Et Enzo Pace de faire remarquer :
- La perte de confiance dans la science et la technologie, le sentiment grandissant d'insécurité ouvre peut-être (aux Églises) un nouvel accès à la conscience des hommes. Les gouvernants ou ceux qui sont censés gouvernés les conduites face aux nombreuses et complexes difficultés de notre monde en transition s'aperçoivent peut-être que, pour pouvoir imposer un changement de mode de vie, du moins aux Occidentaux, il faudrait un supplément d'âme, un nouveau pacte éthique ou social qui accompagnerait les décisions politiques. Ils s'aperçoivent surtout qu'aucun gouvernement n'est à même de proposer un tel pacte. Il est donc possible que l'avenir des religions, des croyances humaines, se joue aussi sur la question de l'écologie[7].
Nous touchons là au projet fascinant de Hans Küng. « Son programme ? Trois propositions : pas de survie sans éthique à dimension planétaire ; pas de paix mondiale sans paix religieuse ; pas de paix religieuse sans dialogue entre les religions.[8] » Je suis intimement convaincu de la justesse de ces propositions. C'est d'ailleurs parce qu'ils doutent fortement de leur mise en œuvre que bon nombre de ceux que j'ai cités n'attendent plus rien des religions établies. Mais laissons ce dossier.

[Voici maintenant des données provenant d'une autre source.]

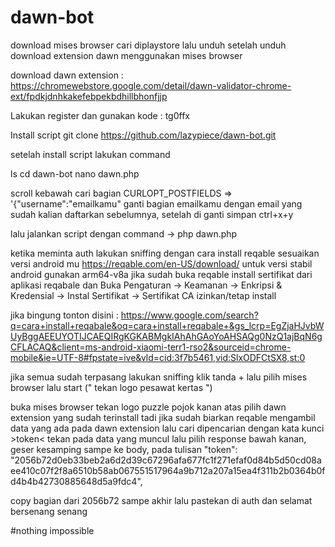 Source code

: # dawn-bot

download mises browser cari diplaystore lalu unduh setelah unduh download extension dawn menggunakan mises browser

download dawn extension : 
https://chromewebstore.google.com/detail/dawn-validator-chrome-ext/fpdkjdnhkakefebpekbdhillbhonfjjp

Lakukan register dan gunakan kode : tg0ffx

Install script git clone https://github.com/lazypiece/dawn-bot.git

setelah install script lakukan command 

ls
cd dawn-bot
nano dawn.php

scroll kebawah cari bagian CURLOPT_POSTFIELDS => '{"username":"emailkamu" ganti bagian emailkamu dengan email yang sudah kalian daftarkan sebelumnya, setelah di ganti simpan ctrl+x+y 

lalu jalankan script dengan command -> php dawn.php

ketika meminta auth lakukan sniffing dengan cara install reqable sesuaikan versi android mu https://reqable.com/en-US/download/ untuk versi stabil android gunakan arm64-v8a jika sudah buka reqable install sertifikat dari aplikasi reqabale dan Buka Pengaturan -> Keamanan -> Enkripsi & Kredensial -> Instal Sertifikat -> Sertifikat CA izinkan/tetap install

jika bingung tonton disini : https://www.google.com/search?q=cara+install+reqabale&oq=cara+install+reqabale+&gs_lcrp=EgZjaHJvbWUyBggAEEUYOTIJCAEQIRgKGKABMgkIAhAhGAoYoAHSAQg0NzQ1ajBqN6gCFLACAQ&client=ms-android-xiaomi-terr1-rso2&sourceid=chrome-mobile&ie=UTF-8#fpstate=ive&vld=cid:3f7b5461,vid:SlxODFCtSX8,st:0

jika semua sudah terpasang lakukan sniffing klik tanda + lalu pilih mises browser lalu start (" tekan logo pesawat kertas ") 

buka mises browser tekan logo puzzle pojok kanan atas pilih dawn extension yang sudah terinstall tadi jika sudah biarkan reqable mengambil data yang ada pada dawn extension lalu cari dipencarian dengan kata kunci >token< tekan pada data yang muncul lalu pilih response bawah kanan, geser kesamping sampe ke body, pada tulisan 
"token": "2056b72d0eb33beb2a6d2d39c67296afa677fc1f271efaf0d84b5d50cd08aee410c07f2f8a6510b58ab067551517964a9b712a207a15ea4f311b2b0364b0fd4b4b42730885648d5a9fdc4", 

copy bagian dari 2056b72 sampe akhir lalu pastekan di auth dan selamat bersenang senang 

#nothing impossible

Bien que croyant je partage largement les questions, cette perplexité de ceux (Jonas, Morin, Michel Serres) qui doutent de la capacité des grandes religions à aider l'homme moderne à (re)-devenir suffisamment "religieux" pour pouvoir survivre au chaos croissant. Il ne suffit pas en effet d'avoir d'excellents textes dans nos bibliothèques de théologie. Je le vois par exemple dans le cas de maître Eckhart : qui le lit ? Qui s'en inspire ? Il ne suffit pas non plus d'avoir de beaux rituels que peu de personnes pratiquent ou qui sont pratiquées de façon abstraite, désincarnée. Ainsi s'interroge Michel Serres :
- « Nous ne cessons pas de perdre la mémoire des actes étranges auxquels s'adonnaient les prêtres dans les réduits sombres et secrets où, seuls, ils habillaient la statue d'un dieu, l'ornaient, faisaient sa toilette, la lavaient ou la sortaient, lui préparaient un repas et lui parlaient indéfiniment, et cela chaque jour et toutes les nuits, à l'aurore, au crépuscule, quand le soleil et l'ombre venaient à leur acmé. Craignaient-ils qu'un seul arrêt dans cet entretien continu, infini, ouvrît des conséquences formidables ?
Amnésiques, nous croyons qu'ils adoraient le dieu ou la déesse sculptée de pierre ou de bois ; non : ils donnaient à la chose elle-même, marbre ou bronze, la parole, en lui conférant l'apparence d'un corps humain doué de voix. Ils célébraient donc leur pacte avec le monde.
Nous oublions de même pour quelle raison les moines bénédictins se lèvent avant le jour pour chanter matines et laudes, les petites heures de prime, tierce, sexte, ou repoussent leur repos tard dans la nuit pour psalmodier encore, à complies. Nous ne gardons pas le souvenir des prières nécessaires ni de ces rites perpétuels. Et cependant, non loin de nous, trappistes, carmélites encore égrènent sans trêve l'office divin.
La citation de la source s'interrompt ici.